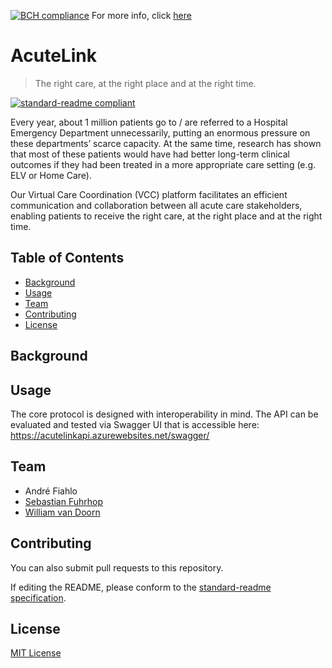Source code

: [![BCH compliance](https://bettercodehub.com/edge/badge/OdysseyMomentum/AcuteLink?branch=main&token=9c7c6c13a73f502ae24a7567747505d20def9ec0)](https://bettercodehub.com/) For more info, click [here](https://odysseymomentum.github.io)

# AcuteLink

> The right care, at the right place and at the right time.

[![standard-readme compliant](https://img.shields.io/badge/readme%20style-standard-brightgreen.svg?style=flat-square)](https://github.com/RichardLitt/standard-readme)

Every year, about 1 million patients go to / are referred to a Hospital Emergency Department unnecessarily, putting an enormous pressure on these departments’ scarce capacity. At the same time, research has shown that most of these patients would have had better long-term clinical outcomes if they had been treated in a more appropriate care setting (e.g. ELV or Home Care).

Our Virtual Care Coordination (VCC) platform facilitates an efficient communication and collaboration between all acute care stakeholders, enabling patients to receive the right care, at the right place and at the right time.

## Table of Contents

- [Background](#background)
- [Usage](#usage)
- [Team](#team)
- [Contributing](#contributing)
- [License](#license)

## Background


## Usage

The core protocol is designed with interoperability in mind. The API can be evaluated and tested via Swagger UI that is accessible here: https://acutelinkapi.azurewebsites.net/swagger/

## Team 

- André Fiahlo 
- [Sebastian Fuhrhop](https://github.com/Felandil)
- [William van Doorn](https://github.com/wptmdoorn)


## Contributing 

You can also submit pull requests to this repository.

If editing the README, please conform to the [standard-readme specification](https://github.com/RichardLitt/standard-readme).

## License
[MIT License](https://github.com/odysseyhack/chainmix/blob/master/LICENSE)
* * * * * * *
## How to complete this task
All that is wanted is a faithful reproduction of the line above with "- [Team](#team)", the line with "## Contributing", and every line in between.

## Answer space
- [Team](#team)
- [Contributing](#contributing)
- [License](#license)

## Background


## Usage

The core protocol is designed with interoperability in mind. The API can be evaluated and tested via Swagger UI that is accessible here: https://acutelinkapi.azurewebsites.net/swagger/

## Team 

- André Fiahlo 
- [Sebastian Fuhrhop](https://github.com/Felandil)
- [William van Doorn](https://github.com/wptmdoorn)


## Contributing 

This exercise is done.